People often ask me about my qualifications. Well, I may not have a lot of “credentials.” Or “training.” But I’ll tell you one thing: I am a Ph.D. in pain.
–From “The Simpsons”
I should make that my bio. Even if people don’t get the reference, it’s no worse than that “dedicated Spike” crap. I don’t know if Knut would go for it, though.

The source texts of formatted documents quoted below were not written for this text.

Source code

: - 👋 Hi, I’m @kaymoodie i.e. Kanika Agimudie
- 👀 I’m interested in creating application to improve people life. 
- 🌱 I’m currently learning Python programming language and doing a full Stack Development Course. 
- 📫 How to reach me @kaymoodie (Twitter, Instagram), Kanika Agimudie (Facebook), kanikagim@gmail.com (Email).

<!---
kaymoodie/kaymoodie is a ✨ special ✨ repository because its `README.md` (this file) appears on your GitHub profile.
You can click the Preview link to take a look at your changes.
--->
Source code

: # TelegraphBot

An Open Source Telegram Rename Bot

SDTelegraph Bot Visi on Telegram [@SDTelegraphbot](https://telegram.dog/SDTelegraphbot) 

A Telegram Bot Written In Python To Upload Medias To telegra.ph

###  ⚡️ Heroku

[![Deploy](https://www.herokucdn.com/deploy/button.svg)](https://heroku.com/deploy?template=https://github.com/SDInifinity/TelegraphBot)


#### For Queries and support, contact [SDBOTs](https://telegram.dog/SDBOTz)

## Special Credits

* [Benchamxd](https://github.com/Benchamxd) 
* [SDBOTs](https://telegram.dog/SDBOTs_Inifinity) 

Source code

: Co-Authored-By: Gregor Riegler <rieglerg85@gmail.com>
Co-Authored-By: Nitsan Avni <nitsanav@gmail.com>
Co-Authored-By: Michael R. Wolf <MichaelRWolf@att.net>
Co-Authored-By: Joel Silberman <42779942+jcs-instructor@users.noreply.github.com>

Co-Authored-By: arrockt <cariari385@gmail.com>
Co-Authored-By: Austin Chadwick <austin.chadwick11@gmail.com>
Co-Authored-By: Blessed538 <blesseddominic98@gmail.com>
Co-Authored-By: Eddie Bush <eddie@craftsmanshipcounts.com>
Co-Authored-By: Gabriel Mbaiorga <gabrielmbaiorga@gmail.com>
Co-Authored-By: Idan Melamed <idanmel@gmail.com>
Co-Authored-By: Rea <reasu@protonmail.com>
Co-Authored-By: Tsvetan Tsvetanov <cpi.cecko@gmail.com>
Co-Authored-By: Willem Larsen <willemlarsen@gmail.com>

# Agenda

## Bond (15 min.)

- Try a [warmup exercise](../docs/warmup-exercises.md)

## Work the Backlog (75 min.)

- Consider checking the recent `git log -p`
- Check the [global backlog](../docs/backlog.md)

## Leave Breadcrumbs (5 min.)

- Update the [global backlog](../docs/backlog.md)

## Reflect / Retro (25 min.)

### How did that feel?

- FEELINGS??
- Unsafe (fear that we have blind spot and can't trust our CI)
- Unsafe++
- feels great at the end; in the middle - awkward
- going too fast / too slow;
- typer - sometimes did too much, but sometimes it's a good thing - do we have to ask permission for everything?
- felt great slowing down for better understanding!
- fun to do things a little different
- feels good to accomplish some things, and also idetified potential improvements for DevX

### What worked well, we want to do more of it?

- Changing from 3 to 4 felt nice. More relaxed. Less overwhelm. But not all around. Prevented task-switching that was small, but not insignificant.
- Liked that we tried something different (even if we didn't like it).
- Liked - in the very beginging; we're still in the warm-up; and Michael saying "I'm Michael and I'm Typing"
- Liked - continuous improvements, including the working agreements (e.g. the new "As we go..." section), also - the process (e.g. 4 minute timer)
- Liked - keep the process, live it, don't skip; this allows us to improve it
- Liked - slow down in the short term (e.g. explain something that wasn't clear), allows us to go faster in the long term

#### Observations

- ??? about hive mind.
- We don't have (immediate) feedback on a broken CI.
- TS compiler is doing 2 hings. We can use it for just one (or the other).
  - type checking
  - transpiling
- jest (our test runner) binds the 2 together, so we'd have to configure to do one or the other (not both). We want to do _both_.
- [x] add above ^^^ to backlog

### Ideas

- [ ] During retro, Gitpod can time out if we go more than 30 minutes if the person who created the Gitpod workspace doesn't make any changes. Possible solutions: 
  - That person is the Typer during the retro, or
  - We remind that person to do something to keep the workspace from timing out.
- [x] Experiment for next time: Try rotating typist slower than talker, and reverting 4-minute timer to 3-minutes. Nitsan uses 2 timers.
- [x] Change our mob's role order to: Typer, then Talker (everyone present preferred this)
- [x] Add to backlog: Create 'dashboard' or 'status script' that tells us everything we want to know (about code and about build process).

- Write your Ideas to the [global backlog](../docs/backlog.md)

Anyway, I liked Quentin Martin article in which he introduced the mono-Blue Urzatron deck, but as Martin’s GP: Bologna Top 8 shows, he’s a bit more into the Limited play these days, and the article was not entirely in-depth. So, while I may not have Mr. Martin’s qualifications, I hope that the enormous amount of pain that I have experienced from this deck – both inflicting and receiving – can make up for it, as I show you the ins and outs of this bizarre new Standard archetype.
Chris “Star Wars Kid” McDaniel claims that he pioneered the deck, and this article suggests that he has been slinging the Triskelions for many, many moons. Martin credits two MODO accounts whose users’ names I do not know. Other people tell me that it’s a Japanese deck, although they may be thinking that simply because the deck manages to win while also being really weird.
Whoever was responsible for coming up with it, the idea is the same as it has been throughout Magic history: control starts with mana. In this case, the mana provided by Urza’s Power Plant, Urza’s Mine, and Urza’s Tower. Here’s the decklist I started with:
Tramampoline! v1.0
4 Serum Visions
4 Condescend
4 Mana Leak
4 Thirst for Knowledge
4 Aether Spellbomb
4 Oblivion Stone
4 Solemn Simulacrum
3 Arcbound Reclaimer
3 Triskelion
3 Mindslaver
4 Urza’s Power Plant
4 Urza’s Mine
4 Urza’s Tower
1 Minamo, School at Water’s Edge
1 Oboro, Palace in the Clouds
9 Island
When I first saw a version of the deck from Alex Majlaton (GP: Seattle T20), I was skeptical that he could deal with Slith Firewalker often enough to beat a major tournament field. Alex indicated his maindeck Aether Spellbombs as the proper answer to this threat. It was only later that I realized just how hot the cog is in concert with Triskelion; this deck’s name comes from the fact that it usually ends games by bouncing its fattest man once or twice with a Spellbomb.
A few games in some non-essential matchups suggested tome that the deck still needed work; however, I will still show you how those matchups went, just so you know what to expect if/when you play against them.
Mono-Red
I tried against Mike Flores‘ Control Red deck first; the Slith Firewalker matchup will come later. Tramampoline posted only a 4-6 record in ten games, including a stellar 0-5 in the first five duels. These games suggest an interesting paradox: although the Blue deck has more countermagic, better card drawing, and Oblivion Stone, it should play as though it is the beatdown in this matchup!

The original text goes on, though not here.